**REQUIRED ACTION**
Only these lines are needed: the first line of the entries below through the line with "STEEPER_SFR_FOR_STARBURST", each returned exactly.

**Data entries**
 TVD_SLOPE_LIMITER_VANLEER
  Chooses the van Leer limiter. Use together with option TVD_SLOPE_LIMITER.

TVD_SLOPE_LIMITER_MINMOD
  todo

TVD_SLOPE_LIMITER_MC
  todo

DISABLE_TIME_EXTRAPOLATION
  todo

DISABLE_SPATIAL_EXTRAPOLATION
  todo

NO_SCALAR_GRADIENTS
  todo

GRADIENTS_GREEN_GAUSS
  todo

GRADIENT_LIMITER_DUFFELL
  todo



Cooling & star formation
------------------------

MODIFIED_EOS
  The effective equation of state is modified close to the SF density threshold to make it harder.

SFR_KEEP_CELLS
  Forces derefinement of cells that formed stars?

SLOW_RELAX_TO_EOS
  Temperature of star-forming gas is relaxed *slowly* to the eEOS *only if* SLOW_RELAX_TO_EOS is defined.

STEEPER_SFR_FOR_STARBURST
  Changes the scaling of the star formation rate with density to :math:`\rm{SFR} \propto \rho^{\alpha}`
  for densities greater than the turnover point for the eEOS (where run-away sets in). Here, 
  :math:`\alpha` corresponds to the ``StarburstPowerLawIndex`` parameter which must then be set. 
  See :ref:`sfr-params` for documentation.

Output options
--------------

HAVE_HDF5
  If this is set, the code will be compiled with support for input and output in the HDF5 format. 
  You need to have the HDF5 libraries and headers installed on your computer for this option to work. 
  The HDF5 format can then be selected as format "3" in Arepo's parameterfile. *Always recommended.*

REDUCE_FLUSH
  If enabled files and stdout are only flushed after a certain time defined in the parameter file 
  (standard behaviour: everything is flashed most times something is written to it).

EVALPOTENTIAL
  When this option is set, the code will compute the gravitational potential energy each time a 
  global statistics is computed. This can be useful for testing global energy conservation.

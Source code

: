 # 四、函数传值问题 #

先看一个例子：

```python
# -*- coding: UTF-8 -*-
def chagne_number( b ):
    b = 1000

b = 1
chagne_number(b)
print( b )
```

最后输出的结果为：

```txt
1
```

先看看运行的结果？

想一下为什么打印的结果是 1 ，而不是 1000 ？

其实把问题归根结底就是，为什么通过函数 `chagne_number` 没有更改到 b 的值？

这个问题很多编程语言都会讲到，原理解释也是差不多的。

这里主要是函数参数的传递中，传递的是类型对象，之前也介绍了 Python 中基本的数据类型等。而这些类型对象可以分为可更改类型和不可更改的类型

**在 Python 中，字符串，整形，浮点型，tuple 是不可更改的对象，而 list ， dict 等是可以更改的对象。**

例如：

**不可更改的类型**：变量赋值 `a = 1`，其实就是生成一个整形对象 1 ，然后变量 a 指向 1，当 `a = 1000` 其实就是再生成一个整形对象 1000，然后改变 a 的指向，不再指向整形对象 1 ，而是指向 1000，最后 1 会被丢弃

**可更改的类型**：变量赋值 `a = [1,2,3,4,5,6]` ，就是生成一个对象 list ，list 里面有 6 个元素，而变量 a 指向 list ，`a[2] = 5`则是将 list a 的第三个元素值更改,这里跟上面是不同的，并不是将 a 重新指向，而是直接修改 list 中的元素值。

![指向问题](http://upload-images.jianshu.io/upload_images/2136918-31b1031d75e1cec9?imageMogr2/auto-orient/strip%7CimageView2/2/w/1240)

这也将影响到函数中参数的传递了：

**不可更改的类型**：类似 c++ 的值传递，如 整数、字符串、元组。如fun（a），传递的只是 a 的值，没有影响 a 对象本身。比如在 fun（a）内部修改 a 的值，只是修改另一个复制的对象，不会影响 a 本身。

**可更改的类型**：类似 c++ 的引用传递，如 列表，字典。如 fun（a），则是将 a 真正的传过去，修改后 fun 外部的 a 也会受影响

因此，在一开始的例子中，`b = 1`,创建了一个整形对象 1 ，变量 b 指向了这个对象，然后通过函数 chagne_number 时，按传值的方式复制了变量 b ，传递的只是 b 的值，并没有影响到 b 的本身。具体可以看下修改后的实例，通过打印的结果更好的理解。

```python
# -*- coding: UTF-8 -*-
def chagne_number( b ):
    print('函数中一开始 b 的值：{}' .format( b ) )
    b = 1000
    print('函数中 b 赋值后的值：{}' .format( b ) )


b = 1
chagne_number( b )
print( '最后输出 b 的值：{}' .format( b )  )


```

**TASK ANSWER**
 TVD_SLOPE_LIMITER_VANLEER
  Chooses the van Leer limiter. Use together with option TVD_SLOPE_LIMITER.

TVD_SLOPE_LIMITER_MINMOD
  todo

TVD_SLOPE_LIMITER_MC
  todo

DISABLE_TIME_EXTRAPOLATION
  todo

DISABLE_SPATIAL_EXTRAPOLATION
  todo

NO_SCALAR_GRADIENTS
  todo

GRADIENTS_GREEN_GAUSS
  todo

GRADIENT_LIMITER_DUFFELL
  todo



Cooling & star formation
------------------------

MODIFIED_EOS
  The effective equation of state is modified close to the SF density threshold to make it harder.

SFR_KEEP_CELLS
  Forces derefinement of cells that formed stars?

SLOW_RELAX_TO_EOS
  Temperature of star-forming gas is relaxed *slowly* to the eEOS *only if* SLOW_RELAX_TO_EOS is defined.

STEEPER_SFR_FOR_STARBURST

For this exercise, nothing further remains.